Wednesday, October 15, 2008

blogging through 'inferno'

If you read back over the past few years that I've been blogging, you're quickly going to reach a few conclusions:
  1. I write a lot.
  2. I write about a lot of things.
  3. Some of the things that I write about, I write about a lot, like a man picking at a sore, or like a man who is hopelessly in love. (Sometimes even like a man hopelessly in love with picking at a sore.)
  4. If something about my writing has struck your fancy, it can be hard to deal with all the other crap on the blog to follow the thread all the way through.
I decided tonight that I want to try something different. Starting tomorrow, I want to blog exclusively about Dante's "Inferno," one canto a night, until I have finished. Then, perhaps, I will continue through the rest of "The Divine Comedy," although the last time I tried reading Dante's masterpiece, I never made it more than halfway through "Paradiso."

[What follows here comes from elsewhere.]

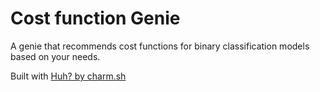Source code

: # Cost function Genie

A genie that recommends cost functions for binary classification models based on your needs.

Built with [Huh? by charm.sh](https://github.com/charmbracelet/huh)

Dante's epic poem is a phenomenal piece of literature. Although he did not invent the doctrine of hell, nor even create the doctrines and images expressed in it, there can be no doubt that it is his vision of hell; his beautifully haunting pictures of the circles and cornices of hell, filled with the damned who are buffeted by gale-force winds, submerged in muck, burned in fire or frozen in ice; that has defined hell in popular understanding for all the centuries since.

Some of the details are changed -- Satan is more commonly seen as king in hell, rather than a prisoner there, each of his three mouths chewing on a different traitor -- but our grotesquely exaggerated sense of elaborate punishments, too ironically chosen for the person's defining sins, has its deepest root in Dante's poem. The Wood of Suicides appears in "Sandman"; Dr. Strange once led Marvel's band of mutants through the Nine Circles in the pages of "Uncanny X-men," and authors Larry Niven and Jerry Pournelle were once inspired to journey through hell themselves, in their own "Inferno."

Starting tomorrow, I'm going to hell. I hope you come with me.